(DATA FOR ANALYSIS)

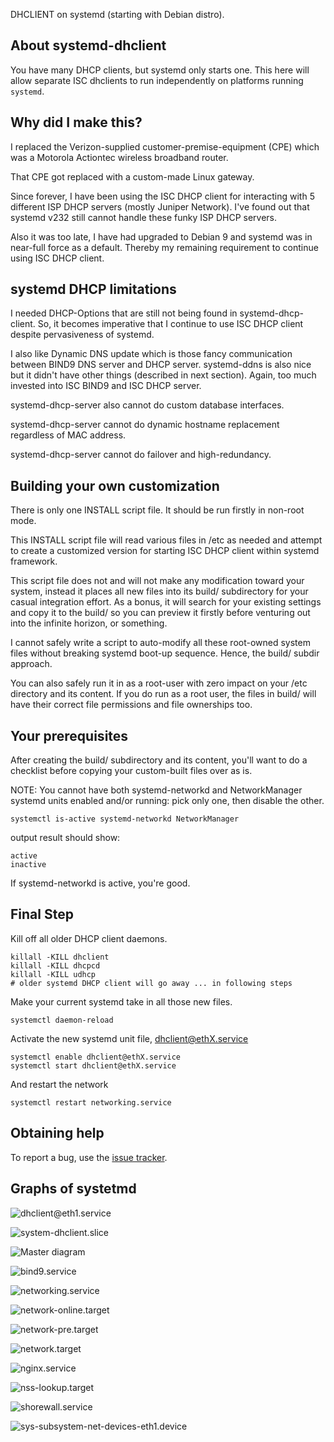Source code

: 
DHCLIENT on systemd (starting with Debian distro).


## About systemd-dhclient

You have many DHCP clients, but systemd only starts one.  This here will allow separate ISC dhclients to run independently on platforms running `systemd`.


## Why did I make this?

I replaced the Verizon-supplied customer-premise-equipment (CPE) which was
a Motorola Actiontec wireless broadband router.

That CPE got replaced with a custom-made Linux gateway.

Since forever, I have been using the ISC DHCP client for interacting with 5 different ISP DHCP servers (mostly Juniper Network).  I've found out that systemd v232 still cannot handle these funky ISP DHCP servers.  

Also it was too late, I have had upgraded to Debian 9 and systemd was in near-full force as a default.  Thereby my remaining requirement to continue using ISC DHCP client.


## systemd DHCP limitations 

I needed DHCP-Options that are still not being found in systemd-dhcp-client. 
So, it becomes imperative that I continue to use ISC DHCP client 
despite pervasiveness of systemd.

I also like Dynamic DNS update which is those fancy communication between BIND9 DNS server and DHCP server.  systemd-ddns is also nice but it didn't have other things (described in next section).  Again, too much invested into ISC BIND9 and ISC DHCP server.

systemd-dhcp-server also cannot do custom database interfaces.

systemd-dhcp-server cannot do dynamic hostname replacement regardless of MAC address.

systemd-dhcp-server cannot do failover and high-redundancy.


## Building your own customization

There is only one INSTALL script file.   It should be run firstly in non-root mode.

This INSTALL script file will read various files in /etc as needed and attempt to create a customized version for starting ISC DHCP client within systemd framework.

This script file does not and will not make any modification toward your system, instead it places all new files into its build/ subdirectory for your casual integration effort.  As a bonus, it will search for your existing settings and copy it to the build/ so you can preview it firstly before venturing out into the infinite horizon, or something.

I cannot safely write a script to auto-modify all these root-owned system files without breaking systemd boot-up sequence.  Hence, the build/ subdir approach.

You can also safely run it in as a root-user with zero impact on your /etc directory and its content.  If you do run as a root user, the files in build/ will have their correct file permissions and file ownerships too.

## Your prerequisites

After creating the build/ subdirectory and its content, you'll want to do a checklist before copying your custom-built files over as is.

NOTE: You cannot have both systemd-networkd and NetworkManager systemd units enabled and/or running: pick only one, then disable the other.

    systemctl is-active systemd-networkd NetworkManager

output result should show:

    active
    inactive

If systemd-networkd is active, you're good.


##  Final Step 

Kill off all older DHCP client daemons.

    killall -KILL dhclient
    killall -KILL dhcpcd
    killall -KILL udhcp
    # older systemd DHCP client will go away ... in following steps

Make your current systemd take in all those new files.

    systemctl daemon-reload

Activate the new systemd unit file, dhclient@ethX.service

    systemctl enable dhclient@ethX.service
    systemctl start dhclient@ethX.service

And restart the network

    systemctl restart networking.service

## Obtaining help

To report a bug, use the [issue tracker](https://github.com/egberts/systemd-dhclient/issues).

## Graphs of systetmd

![dhclient@eth1.service](https://github.com/egberts/systemd-dhclient/blob.master/doc/dhclient@eth1.service.jpg)

![system-dhclient.slice](https://github.com/egberts/systemd-dhclient/blob.master/doc/system-dhclient.slice.jpg)

![Master diagram](https://github.com/egberts/systemd-dhclient/blob.master/doc/custom.jpg)

![bind9.service](https://github.com/egberts/systemd-dhclient/blob/master/doc/bind9.service.svg)

![networking.service](https://github.com/egberts/systemd-dhclient/blob.master/doc/networking.service.svg)

![network-online.target](https://github.com/egberts/systemd-dhclient/blob.master/doc/network-online.target.svg)

![network-pre.target](https://github.com/egberts/systemd-dhclient/blob.master/doc/network-pre.target.svg)

![network.target](https://github.com/egberts/systemd-dhclient/blob.master/doc/network.target.svg)

![nginx.service](https://github.com/egberts/systemd-dhclient/blob.master/doc/nginx.service.svg)

![nss-lookup.target](https://github.com/egberts/systemd-dhclient/blob.master/doc/nss-lookup.target.svg)

![shorewall.service](https://github.com/egberts/systemd-dhclient/blob.master/doc/shorewall.service.svg)

![sys-subsystem-net-devices-eth1.device](https://github.com/egberts/systemd-dhclient/blob.master/doc/sys-subsystem-net-devices-eth1.device.svg)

(End DATA FOR ANALYSIS)

• AIM OF THE TASK: Leave out the pictures, then return every line of the data exactly.

• RESPONSE:
Source code

: 
DHCLIENT on systemd (starting with Debian distro).


## About systemd-dhclient

You have many DHCP clients, but systemd only starts one.  This here will allow separate ISC dhclients to run independently on platforms running `systemd`.


## Why did I make this?

I replaced the Verizon-supplied customer-premise-equipment (CPE) which was
a Motorola Actiontec wireless broadband router.

That CPE got replaced with a custom-made Linux gateway.

Since forever, I have been using the ISC DHCP client for interacting with 5 different ISP DHCP servers (mostly Juniper Network).  I've found out that systemd v232 still cannot handle these funky ISP DHCP servers.  

Also it was too late, I have had upgraded to Debian 9 and systemd was in near-full force as a default.  Thereby my remaining requirement to continue using ISC DHCP client.


## systemd DHCP limitations 

I needed DHCP-Options that are still not being found in systemd-dhcp-client. 
So, it becomes imperative that I continue to use ISC DHCP client 
despite pervasiveness of systemd.

I also like Dynamic DNS update which is those fancy communication between BIND9 DNS server and DHCP server.  systemd-ddns is also nice but it didn't have other things (described in next section).  Again, too much invested into ISC BIND9 and ISC DHCP server.

systemd-dhcp-server also cannot do custom database interfaces.

systemd-dhcp-server cannot do dynamic hostname replacement regardless of MAC address.

systemd-dhcp-server cannot do failover and high-redundancy.


## Building your own customization

There is only one INSTALL script file.   It should be run firstly in non-root mode.

This INSTALL script file will read various files in /etc as needed and attempt to create a customized version for starting ISC DHCP client within systemd framework.

This script file does not and will not make any modification toward your system, instead it places all new files into its build/ subdirectory for your casual integration effort.  As a bonus, it will search for your existing settings and copy it to the build/ so you can preview it firstly before venturing out into the infinite horizon, or something.

I cannot safely write a script to auto-modify all these root-owned system files without breaking systemd boot-up sequence.  Hence, the build/ subdir approach.

You can also safely run it in as a root-user with zero impact on your /etc directory and its content.  If you do run as a root user, the files in build/ will have their correct file permissions and file ownerships too.

## Your prerequisites

After creating the build/ subdirectory and its content, you'll want to do a checklist before copying your custom-built files over as is.

NOTE: You cannot have both systemd-networkd and NetworkManager systemd units enabled and/or running: pick only one, then disable the other.

    systemctl is-active systemd-networkd NetworkManager

output result should show:

    active
    inactive

If systemd-networkd is active, you're good.


##  Final Step 

Kill off all older DHCP client daemons.

    killall -KILL dhclient
    killall -KILL dhcpcd
    killall -KILL udhcp
    # older systemd DHCP client will go away ... in following steps

Make your current systemd take in all those new files.

    systemctl daemon-reload

Activate the new systemd unit file, dhclient@ethX.service

    systemctl enable dhclient@ethX.service
    systemctl start dhclient@ethX.service

And restart the network

    systemctl restart networking.service

## Obtaining help

To report a bug, use the [issue tracker](https://github.com/egberts/systemd-dhclient/issues).

## Graphs of systetmd

![dhclient@eth1.service](https://github.com/egberts/systemd-dhclient/blob.master/doc/dhclient@eth1.service.jpg)

![system-dhclient.slice](https://github.com/egberts/systemd-dhclient/blob.master/doc/system-dhclient.slice.jpg)

![Master diagram](https://github.com/egberts/systemd-dhclient/blob.master/doc/custom.jpg)

![bind9.service](https://github.com/egberts/systemd-dhclient/blob/master/doc/bind9.service.svg)

![networking.service](https://github.com/egberts/systemd-dhclient/blob.master/doc/networking.service.svg)

![network-online.target](https://github.com/egberts/systemd-dhclient/blob.master/doc/network-online.target.svg)

![network-pre.target](https://github.com/egberts/systemd-dhclient/blob.master/doc/network-pre.target.svg)

![network.target](https://github.com/egberts/systemd-dhclient/blob.master/doc/network.target.svg)

![nginx.service](https://github.com/egberts/systemd-dhclient/blob.master/doc/nginx.service.svg)

![nss-lookup.target](https://github.com/egberts/systemd-dhclient/blob.master/doc/nss-lookup.target.svg)

![shorewall.service](https://github.com/egberts/systemd-dhclient/blob.master/doc/shorewall.service.svg)

![sys-subsystem-net-devices-eth1.device](https://github.com/egberts/systemd-dhclient/blob.master/doc/sys-subsystem-net-devices-eth1.device.svg)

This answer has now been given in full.